Cathy Miller is a Christian woman who owns Tastries Bakery in Bakersfield, California. | (Photo: Freedom of Conscience Defense Fund)
The Christian belief system has been a problem for modern laws that tries hard to crack down on religious freedom. Here comes another disturbing news from the camp of a devout Christian woman called Cathy Miller who owns Tastries Bakery in Bakersfield, California. Miller refused to bake a cake for some local lesbian wedding couple. Because of this, she had to face a lawsuit. This religious discrimination proved futile in the long run when justice was served.
She refused to bake a cake for a lesbian wedding way back in the past 5 years. That is from 2017 – and this resulted in a lawsuit against her. Miller faced a lot of criticism from the public, this even forced her to take down her business’s website and Facebook page temporarily.
On Friday, October 21st, precedence arrived at another decision. It was a piece of good news for Miller when a Kern County judge ruled that the Rosedale Highway business owner acted lawfully 5 years ago when she refused to bake a cake for a local lesbian wedding couple —hence referring them to a different bakery.
Cathy Miller cited her religious beliefs respectively to the couples and later explained that she never had any intention to hurt anyone. Her sincere religious beliefs state that marriage is intended to be between one man and one woman. And as a matter of fact, she couldn’t comprise her Christian beliefs by having her hands in what goes against her faith.
Reports say the verdict, Kern County Judge Eric Bradshaw wrote that Cathy Miller’s “only motivation, at all times is centered on the Bible. She is known to act consistently with her sincere Christian beliefs about what the Bible teaches regarding marriage.”
“That motivation was not unreasonable, or arbitrary, nor did it emphasize irrelevant differences or perpetuate stereotypes,” the judge added, concluding that the state’s Department of Fair Housing and Employment failed to prove Miller intentionally discriminated against Eileen and Mireya Rodriguez-Del Rio five years ago in violation of California’s Unruh Civil Rights Act.
“It’s been a long five years,” Miller was quoted as saying. “I’m hoping that in our community we can grow together … and we should understand that we shouldn’t push any agenda against anyone else.”
The Thomas More Society supported Miller in the lawsuit throughout the ups and downs. They described the victory as “a First Amendment victory.”

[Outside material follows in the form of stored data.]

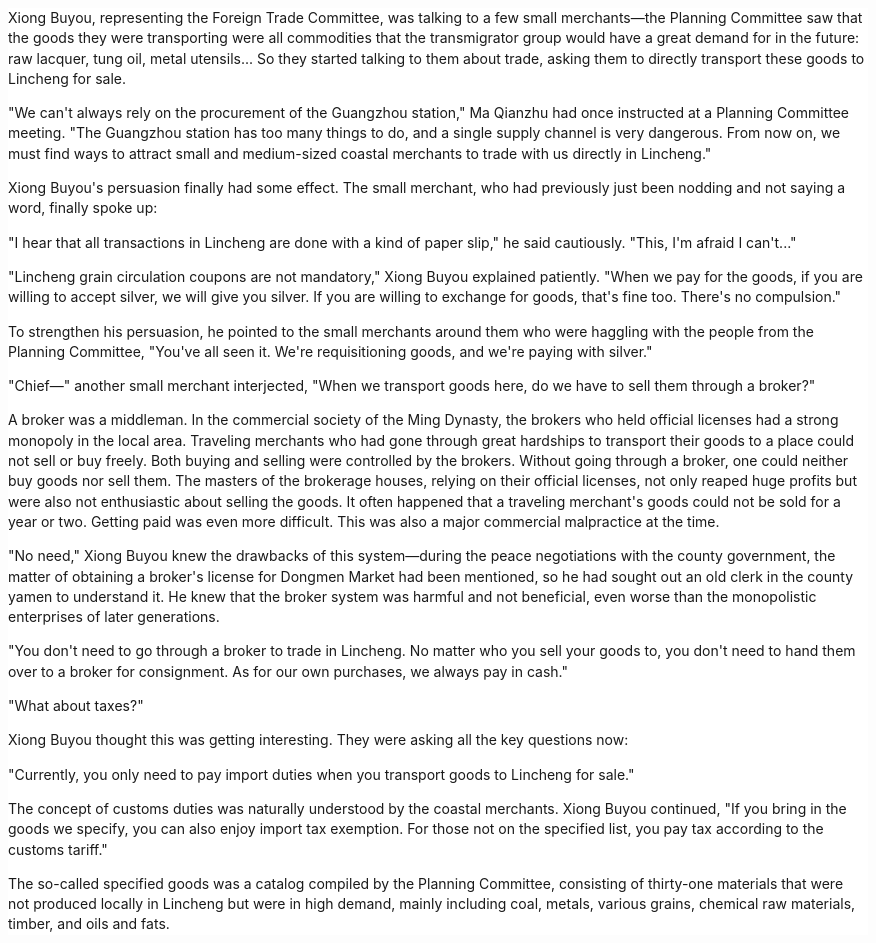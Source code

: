 Xiong Buyou, representing the Foreign Trade Committee, was talking to a few small merchants—the Planning Committee saw that the goods they were transporting were all commodities that the transmigrator group would have a great demand for in the future: raw lacquer, tung oil, metal utensils... So they started talking to them about trade, asking them to directly transport these goods to Lincheng for sale.

"We can't always rely on the procurement of the Guangzhou station," Ma Qianzhu had once instructed at a Planning Committee meeting. "The Guangzhou station has too many things to do, and a single supply channel is very dangerous. From now on, we must find ways to attract small and medium-sized coastal merchants to trade with us directly in Lincheng."

Xiong Buyou's persuasion finally had some effect. The small merchant, who had previously just been nodding and not saying a word, finally spoke up:

"I hear that all transactions in Lincheng are done with a kind of paper slip," he said cautiously. "This, I'm afraid I can't..."

"Lincheng grain circulation coupons are not mandatory," Xiong Buyou explained patiently. "When we pay for the goods, if you are willing to accept silver, we will give you silver. If you are willing to exchange for goods, that's fine too. There's no compulsion."

To strengthen his persuasion, he pointed to the small merchants around them who were haggling with the people from the Planning Committee, "You've all seen it. We're requisitioning goods, and we're paying with silver."

"Chief—" another small merchant interjected, "When we transport goods here, do we have to sell them through a broker?"

A broker was a middleman. In the commercial society of the Ming Dynasty, the brokers who held official licenses had a strong monopoly in the local area. Traveling merchants who had gone through great hardships to transport their goods to a place could not sell or buy freely. Both buying and selling were controlled by the brokers. Without going through a broker, one could neither buy goods nor sell them. The masters of the brokerage houses, relying on their official licenses, not only reaped huge profits but were also not enthusiastic about selling the goods. It often happened that a traveling merchant's goods could not be sold for a year or two. Getting paid was even more difficult. This was also a major commercial malpractice at the time.

"No need," Xiong Buyou knew the drawbacks of this system—during the peace negotiations with the county government, the matter of obtaining a broker's license for Dongmen Market had been mentioned, so he had sought out an old clerk in the county yamen to understand it. He knew that the broker system was harmful and not beneficial, even worse than the monopolistic enterprises of later generations.

"You don't need to go through a broker to trade in Lincheng. No matter who you sell your goods to, you don't need to hand them over to a broker for consignment. As for our own purchases, we always pay in cash."

"What about taxes?"

Xiong Buyou thought this was getting interesting. They were asking all the key questions now:

"Currently, you only need to pay import duties when you transport goods to Lincheng for sale."

The concept of customs duties was naturally understood by the coastal merchants. Xiong Buyou continued, "If you bring in the goods we specify, you can also enjoy import tax exemption. For those not on the specified list, you pay tax according to the customs tariff."

The so-called specified goods was a catalog compiled by the Planning Committee, consisting of thirty-one materials that were not produced locally in Lincheng but were in high demand, mainly including coal, metals, various grains, chemical raw materials, timber, and oils and fats.
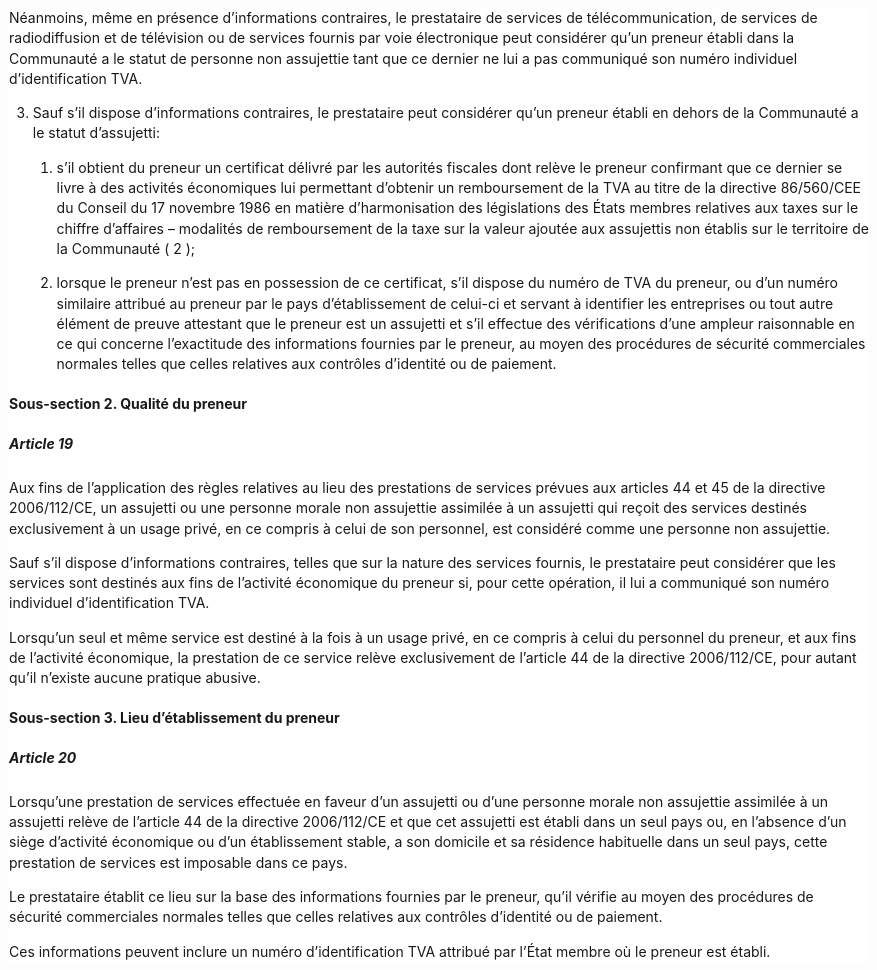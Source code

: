    Néanmoins, même en présence d’informations contraires, le prestataire de services de télécommunication, de services de radiodiffusion et de télévision ou de services fournis par voie électronique peut considérer qu’un preneur établi dans la Communauté a le statut de personne non assujettie tant que ce dernier ne lui a pas communiqué son numéro individuel d’identification TVA. 

3. Sauf s’il dispose d’informations contraires, le prestataire peut considérer qu’un preneur établi en dehors de la Communauté a le statut d’assujetti: 

   1) s’il obtient du preneur un certificat délivré par les autorités fiscales dont relève le preneur confirmant que ce dernier se livre à des activités économiques lui permettant d’obtenir un remboursement de la TVA au titre de la directive 86/560/CEE du Conseil du 17 novembre 1986 en matière d’harmonisation des législations des États membres relatives aux taxes sur le chiffre d’affaires – modalités de remboursement de la taxe sur la valeur ajoutée aux assujettis non établis sur le territoire de la Communauté ( 2 ); 

   2) lorsque le preneur n’est pas en possession de ce certificat, s’il dispose du numéro de TVA du preneur, ou d’un numéro similaire attribué au preneur par le pays d’établissement de celui-ci et servant à identifier les entreprises ou tout autre élément de preuve attestant que le preneur est un assujetti et s’il effectue des vérifications d’une ampleur raisonnable en ce qui concerne l’exactitude des informations fournies par le preneur, au moyen des procédures de sécurité commerciales normales telles que celles relatives aux contrôles d’identité ou de paiement. 

#### Sous-section 2. Qualité du preneur

##### Article 19

Aux fins de l’application des règles relatives au lieu des prestations de services prévues aux articles 44 et 45 de la directive 2006/112/CE, un assujetti ou une personne morale non assujettie assimilée à un assujetti qui reçoit des services destinés exclusivement à un usage privé, en ce compris à celui de son personnel, est considéré comme une personne non assujettie.

Sauf s’il dispose d’informations contraires, telles que sur la nature des services fournis, le prestataire peut considérer que les services sont destinés aux fins de l’activité économique du preneur si, pour cette opération, il lui a communiqué son numéro individuel d’identification TVA. 

Lorsqu’un seul et même service est destiné à la fois à un usage privé, en ce compris à celui du personnel du preneur, et aux fins de l’activité économique, la prestation de ce service relève exclusivement de l’article 44 de la directive 2006/112/CE, pour autant qu’il n’existe aucune pratique abusive. 

#### Sous-section 3. Lieu d’établissement du preneur

##### Article 20

Lorsqu’une prestation de services effectuée en faveur d’un assujetti ou d’une personne morale non assujettie assimilée à un assujetti relève de l’article 44 de la directive 2006/112/CE et que cet assujetti est établi dans un seul pays ou, en l’absence d’un siège d’activité économique ou d’un établissement stable, a son domicile et sa résidence habituelle dans un seul pays, cette prestation de services est imposable dans ce pays. 

Le prestataire établit ce lieu sur la base des informations fournies par le preneur, qu’il vérifie au moyen des procédures de sécurité commerciales normales telles que celles relatives aux contrôles d’identité ou de paiement. 

Ces informations peuvent inclure un numéro d’identification TVA attribué par l’État membre où le preneur est établi. 
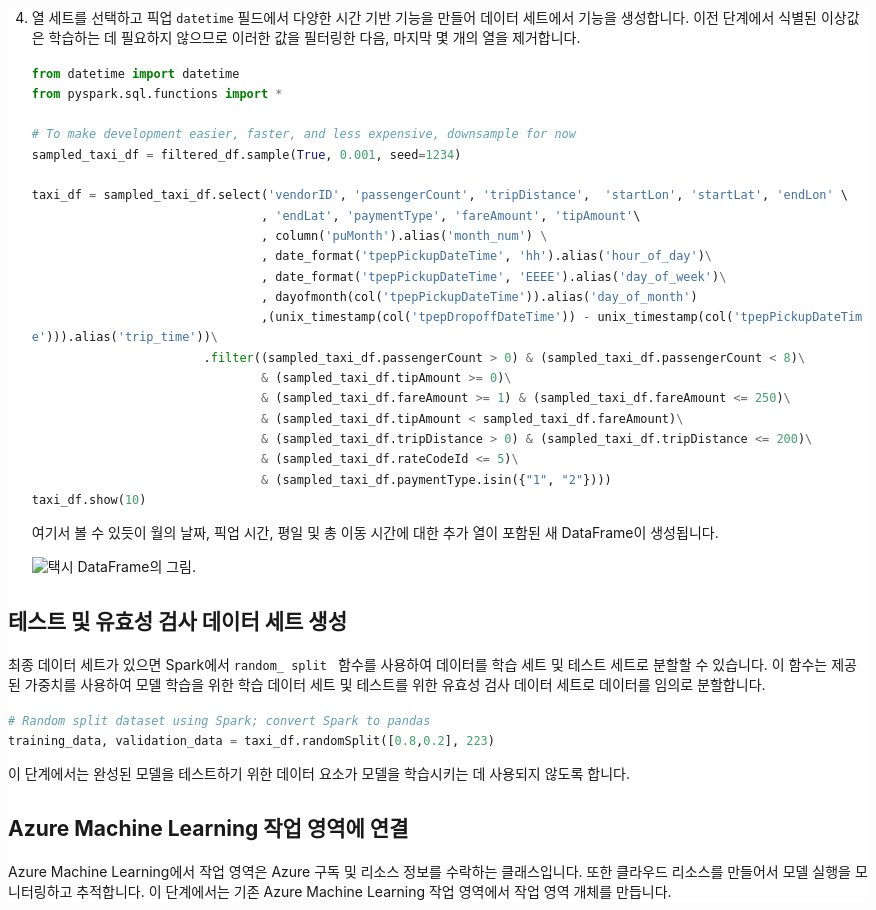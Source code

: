 4. 열 세트를 선택하고 픽업 `datetime` 필드에서 다양한 시간 기반 기능을 만들어 데이터 세트에서 기능을 생성합니다. 이전 단계에서 식별된 이상값은 학습하는 데 필요하지 않으므로 이러한 값을 필터링한 다음, 마지막 몇 개의 열을 제거합니다.
   
   ```python
   from datetime import datetime
   from pyspark.sql.functions import *

   # To make development easier, faster, and less expensive, downsample for now
   sampled_taxi_df = filtered_df.sample(True, 0.001, seed=1234)

   taxi_df = sampled_taxi_df.select('vendorID', 'passengerCount', 'tripDistance',  'startLon', 'startLat', 'endLon' \
                                   , 'endLat', 'paymentType', 'fareAmount', 'tipAmount'\
                                   , column('puMonth').alias('month_num') \
                                   , date_format('tpepPickupDateTime', 'hh').alias('hour_of_day')\
                                   , date_format('tpepPickupDateTime', 'EEEE').alias('day_of_week')\
                                   , dayofmonth(col('tpepPickupDateTime')).alias('day_of_month')
                                   ,(unix_timestamp(col('tpepDropoffDateTime')) - unix_timestamp(col('tpepPickupDateTime'))).alias('trip_time'))\
                           .filter((sampled_taxi_df.passengerCount > 0) & (sampled_taxi_df.passengerCount < 8)\
                                   & (sampled_taxi_df.tipAmount >= 0)\
                                   & (sampled_taxi_df.fareAmount >= 1) & (sampled_taxi_df.fareAmount <= 250)\
                                   & (sampled_taxi_df.tipAmount < sampled_taxi_df.fareAmount)\
                                   & (sampled_taxi_df.tripDistance > 0) & (sampled_taxi_df.tripDistance <= 200)\
                                   & (sampled_taxi_df.rateCodeId <= 5)\
                                   & (sampled_taxi_df.paymentType.isin({"1", "2"})))
   taxi_df.show(10)
   ```
   
   여기서 볼 수 있듯이 월의 날짜, 픽업 시간, 평일 및 총 이동 시간에 대한 추가 열이 포함된 새 DataFrame이 생성됩니다. 

   ![택시 DataFrame의 그림.](./media/azure-machine-learning-spark-notebook/dataset.png#lightbox)

## <a name="generate-test-and-validation-datasets"></a>테스트 및 유효성 검사 데이터 세트 생성

최종 데이터 세트가 있으면 Spark에서 ```random_ split ``` 함수를 사용하여 데이터를 학습 세트 및 테스트 세트로 분할할 수 있습니다. 이 함수는 제공된 가중치를 사용하여 모델 학습을 위한 학습 데이터 세트 및 테스트를 위한 유효성 검사 데이터 세트로 데이터를 임의로 분할합니다.

```python
# Random split dataset using Spark; convert Spark to pandas
training_data, validation_data = taxi_df.randomSplit([0.8,0.2], 223)

```
이 단계에서는 완성된 모델을 테스트하기 위한 데이터 요소가 모델을 학습시키는 데 사용되지 않도록 합니다. 

## <a name="connect-to-an-azure-machine-learning-workspace"></a>Azure Machine Learning 작업 영역에 연결
Azure Machine Learning에서 작업 영역은 Azure 구독 및 리소스 정보를 수락하는 클래스입니다. 또한 클라우드 리소스를 만들어서 모델 실행을 모니터링하고 추적합니다. 이 단계에서는 기존 Azure Machine Learning 작업 영역에서 작업 영역 개체를 만듭니다.
   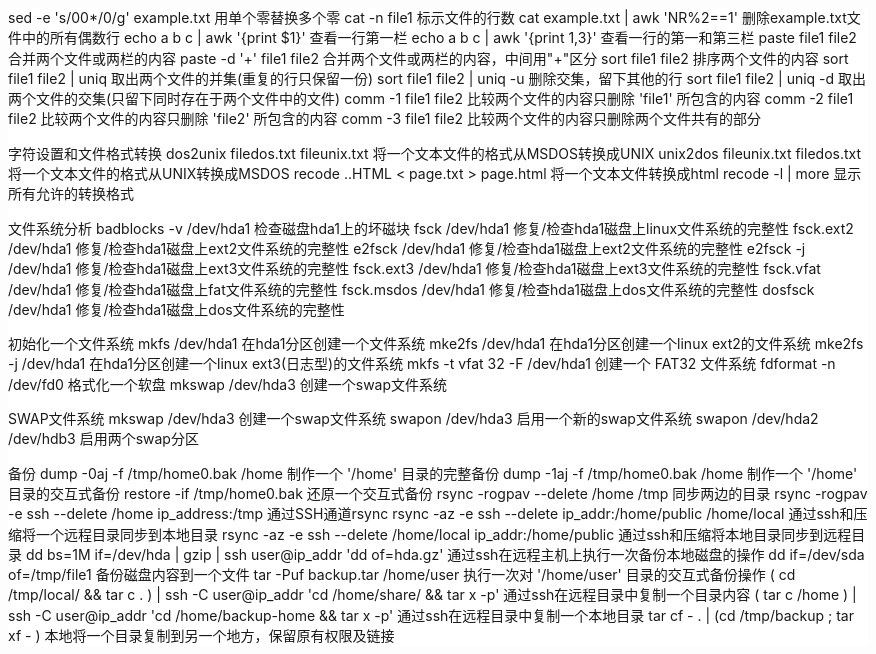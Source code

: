 sed -e 's/00*/0/g' example.txt 用单个零替换多个零 
cat -n file1 标示文件的行数 
cat example.txt | awk 'NR%2==1' 删除example.txt文件中的所有偶数行 
echo a b c | awk '{print $1}' 查看一行第一栏 
echo a b c | awk '{print $1,$3}' 查看一行的第一和第三栏 
paste file1 file2 合并两个文件或两栏的内容 
paste -d '+' file1 file2 合并两个文件或两栏的内容，中间用"+"区分 
sort file1 file2 排序两个文件的内容 
sort file1 file2 | uniq 取出两个文件的并集(重复的行只保留一份) 
sort file1 file2 | uniq -u 删除交集，留下其他的行 
sort file1 file2 | uniq -d 取出两个文件的交集(只留下同时存在于两个文件中的文件) 
comm -1 file1 file2 比较两个文件的内容只删除 'file1' 所包含的内容 
comm -2 file1 file2 比较两个文件的内容只删除 'file2' 所包含的内容 
comm -3 file1 file2 比较两个文件的内容只删除两个文件共有的部分 




字符设置和文件格式转换 
dos2unix filedos.txt fileunix.txt 将一个文本文件的格式从MSDOS转换成UNIX 
unix2dos fileunix.txt filedos.txt 将一个文本文件的格式从UNIX转换成MSDOS 
recode ..HTML < page.txt > page.html 将一个文本文件转换成html 
recode -l | more 显示所有允许的转换格式 



文件系统分析 
badblocks -v /dev/hda1 检查磁盘hda1上的坏磁块 
fsck /dev/hda1 修复/检查hda1磁盘上linux文件系统的完整性 
fsck.ext2 /dev/hda1 修复/检查hda1磁盘上ext2文件系统的完整性 
e2fsck /dev/hda1 修复/检查hda1磁盘上ext2文件系统的完整性 
e2fsck -j /dev/hda1 修复/检查hda1磁盘上ext3文件系统的完整性 
fsck.ext3 /dev/hda1 修复/检查hda1磁盘上ext3文件系统的完整性 
fsck.vfat /dev/hda1 修复/检查hda1磁盘上fat文件系统的完整性 
fsck.msdos /dev/hda1 修复/检查hda1磁盘上dos文件系统的完整性 
dosfsck /dev/hda1 修复/检查hda1磁盘上dos文件系统的完整性 



初始化一个文件系统 
mkfs /dev/hda1 在hda1分区创建一个文件系统 
mke2fs /dev/hda1 在hda1分区创建一个linux ext2的文件系统 
mke2fs -j /dev/hda1 在hda1分区创建一个linux ext3(日志型)的文件系统 
mkfs -t vfat 32 -F /dev/hda1 创建一个 FAT32 文件系统 
fdformat -n /dev/fd0 格式化一个软盘 
mkswap /dev/hda3 创建一个swap文件系统 



SWAP文件系统 
mkswap /dev/hda3 创建一个swap文件系统 
swapon /dev/hda3 启用一个新的swap文件系统 
swapon /dev/hda2 /dev/hdb3 启用两个swap分区 



备份 
dump -0aj -f /tmp/home0.bak /home 制作一个 '/home' 目录的完整备份 
dump -1aj -f /tmp/home0.bak /home 制作一个 '/home' 目录的交互式备份 
restore -if /tmp/home0.bak 还原一个交互式备份 
rsync -rogpav --delete /home /tmp 同步两边的目录 
rsync -rogpav -e ssh --delete /home ip_address:/tmp 通过SSH通道rsync 
rsync -az -e ssh --delete ip_addr:/home/public /home/local 通过ssh和压缩将一个远程目录同步到本地目录 
rsync -az -e ssh --delete /home/local ip_addr:/home/public 通过ssh和压缩将本地目录同步到远程目录 
dd bs=1M if=/dev/hda | gzip | ssh user@ip_addr 'dd of=hda.gz' 通过ssh在远程主机上执行一次备份本地磁盘的操作 
dd if=/dev/sda of=/tmp/file1 备份磁盘内容到一个文件 
tar -Puf backup.tar /home/user 执行一次对 '/home/user' 目录的交互式备份操作 
( cd /tmp/local/ && tar c . ) | ssh -C user@ip_addr 'cd /home/share/ && tar x -p' 通过ssh在远程目录中复制一个目录内容 
( tar c /home ) | ssh -C user@ip_addr 'cd /home/backup-home && tar x -p' 通过ssh在远程目录中复制一个本地目录 
tar cf - . | (cd /tmp/backup ; tar xf - ) 本地将一个目录复制到另一个地方，保留原有权限及链接 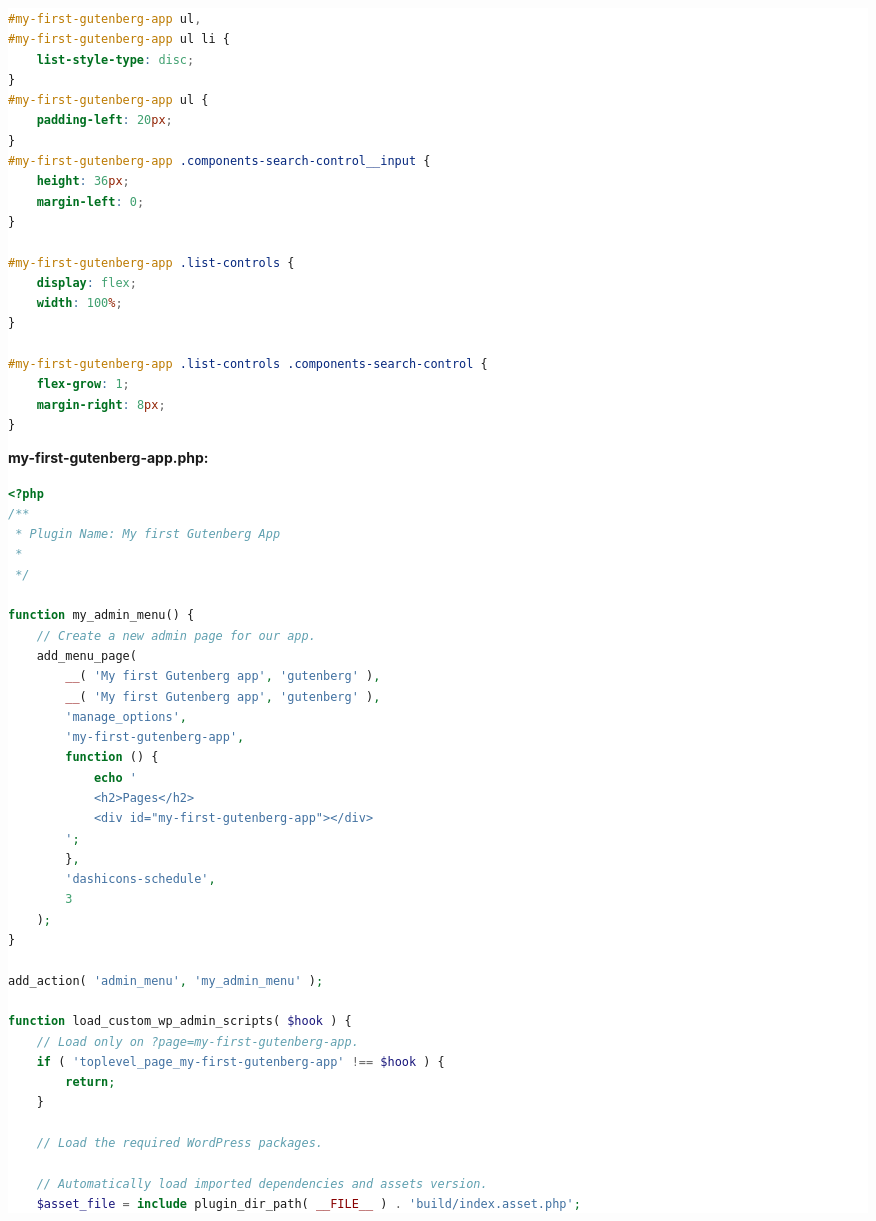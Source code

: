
 ```css
#my-first-gutenberg-app ul,
#my-first-gutenberg-app ul li {
    list-style-type: disc;
}
#my-first-gutenberg-app ul {
    padding-left: 20px;
}
#my-first-gutenberg-app .components-search-control__input {
    height: 36px;
    margin-left: 0;
}

#my-first-gutenberg-app .list-controls {
    display: flex;
    width: 100%;
}

#my-first-gutenberg-app .list-controls .components-search-control {
    flex-grow: 1;
    margin-right: 8px;
}

```

**my-first-gutenberg-app.php:**

```php
<?php
/**
 * Plugin Name: My first Gutenberg App
 *
 */

function my_admin_menu() {
    // Create a new admin page for our app.
    add_menu_page(
        __( 'My first Gutenberg app', 'gutenberg' ),
        __( 'My first Gutenberg app', 'gutenberg' ),
        'manage_options',
        'my-first-gutenberg-app',
        function () {
            echo '
            <h2>Pages</h2>
            <div id="my-first-gutenberg-app"></div>
        ';
        },
        'dashicons-schedule',
        3
    );
}

add_action( 'admin_menu', 'my_admin_menu' );

function load_custom_wp_admin_scripts( $hook ) {
    // Load only on ?page=my-first-gutenberg-app.
    if ( 'toplevel_page_my-first-gutenberg-app' !== $hook ) {
        return;
    }

    // Load the required WordPress packages.

    // Automatically load imported dependencies and assets version.
    $asset_file = include plugin_dir_path( __FILE__ ) . 'build/index.asset.php';

```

Paul Jonna, Thomas More Society Special Counsel and partner at LiMandri & Jonna LLP said:
“There’s a certain irony there, that a law intended to protect individuals from religious discrimination was used to discriminate against Cathy for her religious beliefs.”
The accuser’s defendants went ahead to level three conditions against Miller’s Bakery of which one says if Miller herself wouldn’t bake the cake, then her employees must do that.
Again, The state’s Department of Fair Employment and Housing petitioned the court to issue a restraining order that Miller’s bakery company must make cakes for same-sex weddings or stop making wedding cakes at all if she stands on her supposed decision backed by her beliefs.
This court issue got heated up but Miller got vindicated. On Friday the Chicago-based Thomas More Society declared that Miller had been vindicated in court for practicing her Christian faith through Biblical principles. She said her conscience doesn’t allow her to partake in things that go against her Christian faith.
Miller’s lawyer Charles LiMandri, added that the freedom to practice religion is enshrined in the U.S. Constitution and that the U.S. Supreme Court “has long upheld the freedom of artistic expression.”
After going through some level of harassment for practicing her Christian beliefs, Miller has finally been vindicated.